- **Exercise details**
Give the entries below again, word for word, and leave out the images.

[Saved entries]
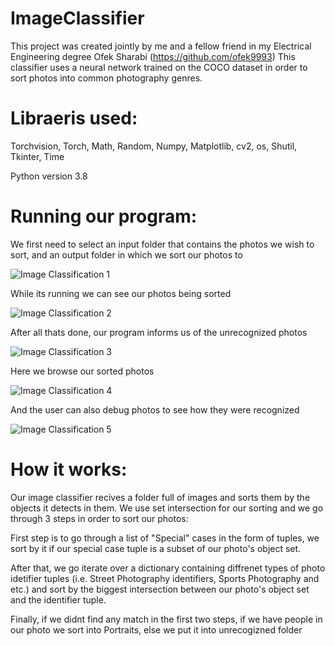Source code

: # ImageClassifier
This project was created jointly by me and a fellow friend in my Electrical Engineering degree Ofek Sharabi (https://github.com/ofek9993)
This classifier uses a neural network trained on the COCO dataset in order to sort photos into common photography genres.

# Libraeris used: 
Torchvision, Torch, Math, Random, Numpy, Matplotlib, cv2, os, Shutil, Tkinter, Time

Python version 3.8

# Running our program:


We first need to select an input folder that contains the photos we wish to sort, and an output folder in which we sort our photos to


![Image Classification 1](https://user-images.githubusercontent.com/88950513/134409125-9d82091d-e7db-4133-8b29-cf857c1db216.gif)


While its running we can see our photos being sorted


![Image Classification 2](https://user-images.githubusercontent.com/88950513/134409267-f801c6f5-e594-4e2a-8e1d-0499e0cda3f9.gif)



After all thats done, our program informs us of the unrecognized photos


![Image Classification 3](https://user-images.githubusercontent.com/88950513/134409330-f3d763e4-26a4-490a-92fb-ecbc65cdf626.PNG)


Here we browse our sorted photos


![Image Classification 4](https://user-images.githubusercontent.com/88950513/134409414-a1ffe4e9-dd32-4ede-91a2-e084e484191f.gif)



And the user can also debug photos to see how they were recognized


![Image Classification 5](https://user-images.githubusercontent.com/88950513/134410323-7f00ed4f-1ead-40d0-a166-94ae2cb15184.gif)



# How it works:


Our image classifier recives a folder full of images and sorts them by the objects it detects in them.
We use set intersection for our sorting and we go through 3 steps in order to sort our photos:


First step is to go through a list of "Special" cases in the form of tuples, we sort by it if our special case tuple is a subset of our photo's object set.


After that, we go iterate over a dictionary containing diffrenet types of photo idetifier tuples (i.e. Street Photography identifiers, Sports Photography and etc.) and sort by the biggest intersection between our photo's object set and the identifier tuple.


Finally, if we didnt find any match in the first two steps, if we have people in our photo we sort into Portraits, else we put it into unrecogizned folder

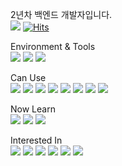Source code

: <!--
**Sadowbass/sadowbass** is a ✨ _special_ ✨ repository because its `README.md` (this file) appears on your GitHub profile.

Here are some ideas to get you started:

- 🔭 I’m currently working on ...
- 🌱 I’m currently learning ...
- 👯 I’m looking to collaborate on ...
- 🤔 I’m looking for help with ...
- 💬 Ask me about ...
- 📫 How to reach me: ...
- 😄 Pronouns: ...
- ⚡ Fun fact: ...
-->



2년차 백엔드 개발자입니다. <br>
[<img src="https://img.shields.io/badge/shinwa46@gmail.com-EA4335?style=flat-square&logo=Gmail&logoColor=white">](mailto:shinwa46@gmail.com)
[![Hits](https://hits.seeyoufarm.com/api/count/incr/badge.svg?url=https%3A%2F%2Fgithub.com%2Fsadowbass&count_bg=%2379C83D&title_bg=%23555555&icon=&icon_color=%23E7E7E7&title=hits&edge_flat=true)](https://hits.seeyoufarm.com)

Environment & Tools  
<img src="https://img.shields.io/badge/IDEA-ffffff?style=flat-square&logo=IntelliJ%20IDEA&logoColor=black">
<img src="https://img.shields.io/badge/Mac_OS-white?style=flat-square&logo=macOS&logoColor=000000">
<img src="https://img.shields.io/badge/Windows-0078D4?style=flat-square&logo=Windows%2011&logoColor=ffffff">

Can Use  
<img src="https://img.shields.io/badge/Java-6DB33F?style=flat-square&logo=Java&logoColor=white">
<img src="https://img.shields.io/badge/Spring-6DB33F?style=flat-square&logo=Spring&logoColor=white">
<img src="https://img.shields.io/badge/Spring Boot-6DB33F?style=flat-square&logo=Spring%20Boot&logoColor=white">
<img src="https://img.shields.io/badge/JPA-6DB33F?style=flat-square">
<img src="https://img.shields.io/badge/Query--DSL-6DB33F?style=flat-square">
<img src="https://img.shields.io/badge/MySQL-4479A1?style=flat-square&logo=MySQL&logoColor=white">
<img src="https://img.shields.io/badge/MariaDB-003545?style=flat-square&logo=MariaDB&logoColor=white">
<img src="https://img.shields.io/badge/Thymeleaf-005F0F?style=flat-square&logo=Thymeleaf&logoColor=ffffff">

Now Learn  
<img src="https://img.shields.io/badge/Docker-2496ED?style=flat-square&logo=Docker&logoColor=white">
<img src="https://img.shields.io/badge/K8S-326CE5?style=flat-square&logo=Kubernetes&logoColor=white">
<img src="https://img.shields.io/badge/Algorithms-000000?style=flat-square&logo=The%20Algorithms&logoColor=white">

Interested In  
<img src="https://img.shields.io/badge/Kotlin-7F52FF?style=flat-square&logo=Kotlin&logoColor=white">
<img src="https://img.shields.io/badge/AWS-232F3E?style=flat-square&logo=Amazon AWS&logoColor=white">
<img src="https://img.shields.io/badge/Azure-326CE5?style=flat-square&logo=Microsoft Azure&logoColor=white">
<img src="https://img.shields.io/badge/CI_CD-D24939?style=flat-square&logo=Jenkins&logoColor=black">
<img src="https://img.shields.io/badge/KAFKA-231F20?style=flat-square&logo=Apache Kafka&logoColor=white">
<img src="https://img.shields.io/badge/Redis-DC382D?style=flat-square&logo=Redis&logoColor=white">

- **Answer area**
Source code

: # ImageClassifier
This project was created jointly by me and a fellow friend in my Electrical Engineering degree Ofek Sharabi (https://github.com/ofek9993)
This classifier uses a neural network trained on the COCO dataset in order to sort photos into common photography genres.

# Libraeris used: 
Torchvision, Torch, Math, Random, Numpy, Matplotlib, cv2, os, Shutil, Tkinter, Time

Python version 3.8

# Running our program:


We first need to select an input folder that contains the photos we wish to sort, and an output folder in which we sort our photos to


![Image Classification 1](https://user-images.githubusercontent.com/88950513/134409125-9d82091d-e7db-4133-8b29-cf857c1db216.gif)


While its running we can see our photos being sorted


![Image Classification 2](https://user-images.githubusercontent.com/88950513/134409267-f801c6f5-e594-4e2a-8e1d-0499e0cda3f9.gif)



After all thats done, our program informs us of the unrecognized photos


![Image Classification 3](https://user-images.githubusercontent.com/88950513/134409330-f3d763e4-26a4-490a-92fb-ecbc65cdf626.PNG)


Here we browse our sorted photos


![Image Classification 4](https://user-images.githubusercontent.com/88950513/134409414-a1ffe4e9-dd32-4ede-91a2-e084e484191f.gif)



And the user can also debug photos to see how they were recognized


![Image Classification 5](https://user-images.githubusercontent.com/88950513/134410323-7f00ed4f-1ead-40d0-a166-94ae2cb15184.gif)



# How it works:


Our image classifier recives a folder full of images and sorts them by the objects it detects in them.
We use set intersection for our sorting and we go through 3 steps in order to sort our photos:


First step is to go through a list of "Special" cases in the form of tuples, we sort by it if our special case tuple is a subset of our photo's object set.


After that, we go iterate over a dictionary containing diffrenet types of photo idetifier tuples (i.e. Street Photography identifiers, Sports Photography and etc.) and sort by the biggest intersection between our photo's object set and the identifier tuple.


Finally, if we didnt find any match in the first two steps, if we have people in our photo we sort into Portraits, else we put it into unrecogizned folder

Source code

: <!--
**Sadowbass/sadowbass** is a ✨ _special_ ✨ repository because its `README.md` (this file) appears on your GitHub profile.

Here are some ideas to get you started:

- 🔭 I’m currently working on ...
- 🌱 I’m currently learning ...
- 👯 I’m looking to collaborate on ...
- 🤔 I’m looking for help with ...
- 💬 Ask me about ...
- 📫 How to reach me: ...
- 😄 Pronouns: ...
- ⚡ Fun fact: ...
-->



2년차 백엔드 개발자입니다. <br>
[<img src="https://img.shields.io/badge/shinwa46@gmail.com-EA4335?style=flat-square&logo=Gmail&logoColor=white">](mailto:shinwa46@gmail.com)
[![Hits](https://hits.seeyoufarm.com/api/count/incr/badge.svg?url=https%3A%2F%2Fgithub.com%2Fsadowbass&count_bg=%2379C83D&title_bg=%23555555&icon=&icon_color=%23E7E7E7&title=hits&edge_flat=true)](https://hits.seeyoufarm.com)

Environment & Tools  
<img src="https://img.shields.io/badge/IDEA-ffffff?style=flat-square&logo=IntelliJ%20IDEA&logoColor=black">
<img src="https://img.shields.io/badge/Mac_OS-white?style=flat-square&logo=macOS&logoColor=000000">
<img src="https://img.shields.io/badge/Windows-0078D4?style=flat-square&logo=Windows%2011&logoColor=ffffff">

Can Use  
<img src="https://img.shields.io/badge/Java-6DB33F?style=flat-square&logo=Java&logoColor=white">
<img src="https://img.shields.io/badge/Spring-6DB33F?style=flat-square&logo=Spring&logoColor=white">
<img src="https://img.shields.io/badge/Spring Boot-6DB33F?style=flat-square&logo=Spring%20Boot&logoColor=white">
<img src="https://img.shields.io/badge/JPA-6DB33F?style=flat-square">
<img src="https://img.shields.io/badge/Query--DSL-6DB33F?style=flat-square">
<img src="https://img.shields.io/badge/MySQL-4479A1?style=flat-square&logo=MySQL&logoColor=white">
<img src="https://img.shields.io/badge/MariaDB-003545?style=flat-square&logo=MariaDB&logoColor=white">
<img src="https://img.shields.io/badge/Thymeleaf-005F0F?style=flat-square&logo=Thymeleaf&logoColor=ffffff">

Now Learn  
<img src="https://img.shields.io/badge/Docker-2496ED?style=flat-square&logo=Docker&logoColor=white">
<img src="https://img.shields.io/badge/K8S-326CE5?style=flat-square&logo=Kubernetes&logoColor=white">
<img src="https://img.shields.io/badge/Algorithms-000000?style=flat-square&logo=The%20Algorithms&logoColor=white">

Interested In  
<img src="https://img.shields.io/badge/Kotlin-7F52FF?style=flat-square&logo=Kotlin&logoColor=white">
<img src="https://img.shields.io/badge/AWS-232F3E?style=flat-square&logo=Amazon AWS&logoColor=white">
<img src="https://img.shields.io/badge/Azure-326CE5?style=flat-square&logo=Microsoft Azure&logoColor=white">
<img src="https://img.shields.io/badge/CI_CD-D24939?style=flat-square&logo=Jenkins&logoColor=black">
<img src="https://img.shields.io/badge/KAFKA-231F20?style=flat-square&logo=Apache Kafka&logoColor=white">
<img src="https://img.shields.io/badge/Redis-DC382D?style=flat-square&logo=Redis&logoColor=white">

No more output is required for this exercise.